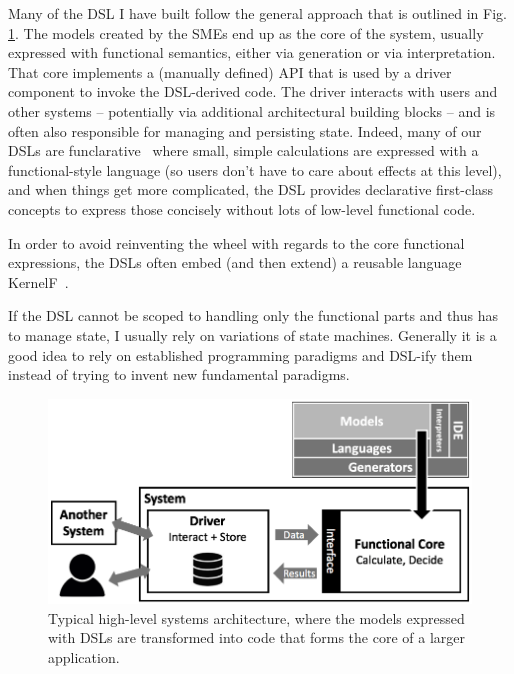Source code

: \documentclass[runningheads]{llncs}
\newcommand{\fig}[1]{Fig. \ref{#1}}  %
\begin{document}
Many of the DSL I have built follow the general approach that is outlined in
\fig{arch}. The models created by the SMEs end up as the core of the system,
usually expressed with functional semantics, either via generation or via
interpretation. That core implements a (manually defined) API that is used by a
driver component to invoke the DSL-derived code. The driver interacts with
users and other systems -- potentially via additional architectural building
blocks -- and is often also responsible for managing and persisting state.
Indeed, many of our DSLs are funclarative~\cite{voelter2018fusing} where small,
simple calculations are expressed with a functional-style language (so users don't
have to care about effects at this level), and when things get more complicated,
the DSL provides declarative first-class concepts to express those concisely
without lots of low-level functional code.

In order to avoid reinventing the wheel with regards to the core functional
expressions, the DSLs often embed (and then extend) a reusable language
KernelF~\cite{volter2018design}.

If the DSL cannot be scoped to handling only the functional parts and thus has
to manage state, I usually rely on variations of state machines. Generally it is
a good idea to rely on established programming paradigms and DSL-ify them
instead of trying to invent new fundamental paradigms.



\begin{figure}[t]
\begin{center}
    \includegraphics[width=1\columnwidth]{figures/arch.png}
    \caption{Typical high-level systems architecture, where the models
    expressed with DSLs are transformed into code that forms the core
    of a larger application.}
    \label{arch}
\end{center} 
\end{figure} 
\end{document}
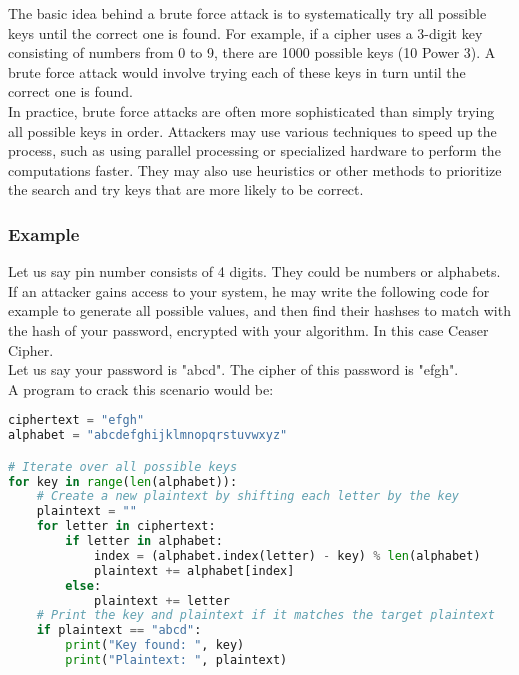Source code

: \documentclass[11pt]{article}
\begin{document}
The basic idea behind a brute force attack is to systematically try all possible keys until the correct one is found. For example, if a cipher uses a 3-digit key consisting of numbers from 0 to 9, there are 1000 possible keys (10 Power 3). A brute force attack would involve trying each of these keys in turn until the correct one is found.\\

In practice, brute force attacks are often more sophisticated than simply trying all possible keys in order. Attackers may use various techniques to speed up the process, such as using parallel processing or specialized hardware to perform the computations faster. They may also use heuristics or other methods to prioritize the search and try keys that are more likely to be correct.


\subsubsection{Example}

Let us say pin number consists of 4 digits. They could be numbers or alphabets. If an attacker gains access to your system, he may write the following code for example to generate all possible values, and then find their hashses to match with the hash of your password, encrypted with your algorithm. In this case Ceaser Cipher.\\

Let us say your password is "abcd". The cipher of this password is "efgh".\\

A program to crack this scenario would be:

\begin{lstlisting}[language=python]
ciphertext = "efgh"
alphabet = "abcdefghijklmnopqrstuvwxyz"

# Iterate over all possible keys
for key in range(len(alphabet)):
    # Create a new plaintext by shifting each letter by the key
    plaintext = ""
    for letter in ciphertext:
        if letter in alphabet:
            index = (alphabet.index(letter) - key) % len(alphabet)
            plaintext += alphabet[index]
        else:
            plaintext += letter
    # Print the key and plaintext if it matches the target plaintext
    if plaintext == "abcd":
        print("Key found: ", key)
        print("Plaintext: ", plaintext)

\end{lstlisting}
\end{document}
◇ ◇ ◇
Assigned task — Every line in the data that holds "begin" should be copied out.

Solution to this exercise —
\begin{document}
\begin{figure}[t]
\begin{center}
\begin{document}
\begin{lstlisting}[language=python]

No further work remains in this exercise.